In life, things are rarely simple. It is not often that any issue or situation can be seen in simple black-or-white or either-or terms, where nuance is an enemy rather than a friend.

But one situation which to me falls into the straightforward black-or-white camp is the current invasion of Ukraine by Russia. To me, as an outside observer, this seems to be a cut-and-dried issue where there are clear good guys and bad guys, which is rare in international relations.

To me it seems clear that Vladimir Putin is a totalitarian expansionist who is trying to resurrect the old Russian Empire by reclaiming its lost lands, with Putin seeing himself as a new tsar. Others, however, say that this is a justified reaction to the expansion of NATO, the Western military alliance, with the possibility of Ukraine joining the body being a step too far. This, coupled with alleged murders of ethnic Russians in the east of Ukraine, saw Putin’s hand forced. He invaded Ukraine to protect ethnic Russians and overthrow a regime of alleged Nazis in Kiev, the capital of Ukraine.

Some commentators also argue that Putin is a protector of Western values, with Moscow standing as a bulwark against Godless wokeism (this despite average church attendance and belief in the Christian God being lower than in most of the increasingly irreligious West).

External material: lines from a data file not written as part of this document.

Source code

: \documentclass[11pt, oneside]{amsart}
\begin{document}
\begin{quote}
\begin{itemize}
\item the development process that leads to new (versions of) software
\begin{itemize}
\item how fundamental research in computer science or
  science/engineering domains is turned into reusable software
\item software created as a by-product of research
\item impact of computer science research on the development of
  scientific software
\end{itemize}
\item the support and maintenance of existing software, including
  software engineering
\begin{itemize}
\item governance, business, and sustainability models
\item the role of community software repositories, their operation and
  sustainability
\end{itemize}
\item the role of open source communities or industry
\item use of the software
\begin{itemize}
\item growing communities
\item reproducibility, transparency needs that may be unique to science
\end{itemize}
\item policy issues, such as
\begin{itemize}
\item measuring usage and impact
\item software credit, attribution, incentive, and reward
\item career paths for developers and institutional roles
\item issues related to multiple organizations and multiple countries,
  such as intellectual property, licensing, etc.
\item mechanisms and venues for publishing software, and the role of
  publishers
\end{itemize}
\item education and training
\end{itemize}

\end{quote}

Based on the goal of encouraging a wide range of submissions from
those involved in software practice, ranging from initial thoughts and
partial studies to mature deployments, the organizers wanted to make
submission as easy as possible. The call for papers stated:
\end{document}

But recently I was lucky enough to travel to Georgia, a country which is in a similar position to Ukraine. It is also a part of the former Soviet Union (indeed, the Soviet Union’s most infamous leader, Joseph Stalin, was a Georgian), and it fought a war with Russia in 2008. The struggle between Georgia and Russia is now what is described as a ‘frozen conflict’ by political scientists, one where hostilities have ended but no formal peace treaty has been signed, and with Russia still occupying about one-fifth of Georgian territory.


Relations between Georgia and Russia have been deteriorating since the early part of the century, after Vladimir Putin came to power and a pro-Western government came to power in Tbilisi, the Georgian capital. Following the announcement in 2008 that Georgia would be considered for full membership of NATO, Russia invaded the country, euphemistically calling it a ‘peace operation’, not unlike the ‘special military operation’ Moscow claims it is undertaking in Ukraine.

A number of major Georgian cities were occupied, Tbilisi was bombed, and Georgians were ethnically cleansed from villages in the north of the country before a ceasefire was declared after five days of fighting.

Robert Kagan, an American academic, said at the time that Russia’s willingness to use force against an independent country marked the ‘official return to history,’ referencing Francis Fukuyama’s famous declaration at the end of the Cold War that we had reached the ‘end of history’.

Since then, Georgia has oscillated between being pulled into the Western and Soviet spheres of influence. While it would seem that most Georgians would prefer to orient themselves to the West, given the evidence I saw in Tbilisi, successive Georgian governments in recent years, especially in the past 18 months, have generally seemed to prefer a thaw in relations between Georgia and its former coloniser, Russia.

According to polls, about three-quarters of Georgians are pro-Western, compared to a much smaller proportion who consider themselves pro-Russian. At the same time, nearly 90% of Georgians said Russia was the country that posed the greatest threat to it, with large proportions of Georgians saying Russians shouldn’t even be allowed into their country until the territory it occupies has been returned to Georgia.

Further evidence of the overall broad pro-Western slant in Georgia is that in a referendum held in 2008, nearly 80% of Georgians supported Georgian membership of NATO.


Some of the rapprochement between Tbilisi and Moscow may simply be realpolitik by Georgian politicians, who are concerned that following the Ukrainian invasion, Moscow may decide to finish the job it started in 2008 in the Caucasus.

But if one had to judge simply from the graffiti in Georgia and the number of Ukrainian flags on display – in murals or on flagpoles – there is no doubt where the loyalties of the people of Georgia, or at least the inhabitants of Tbilisi lie.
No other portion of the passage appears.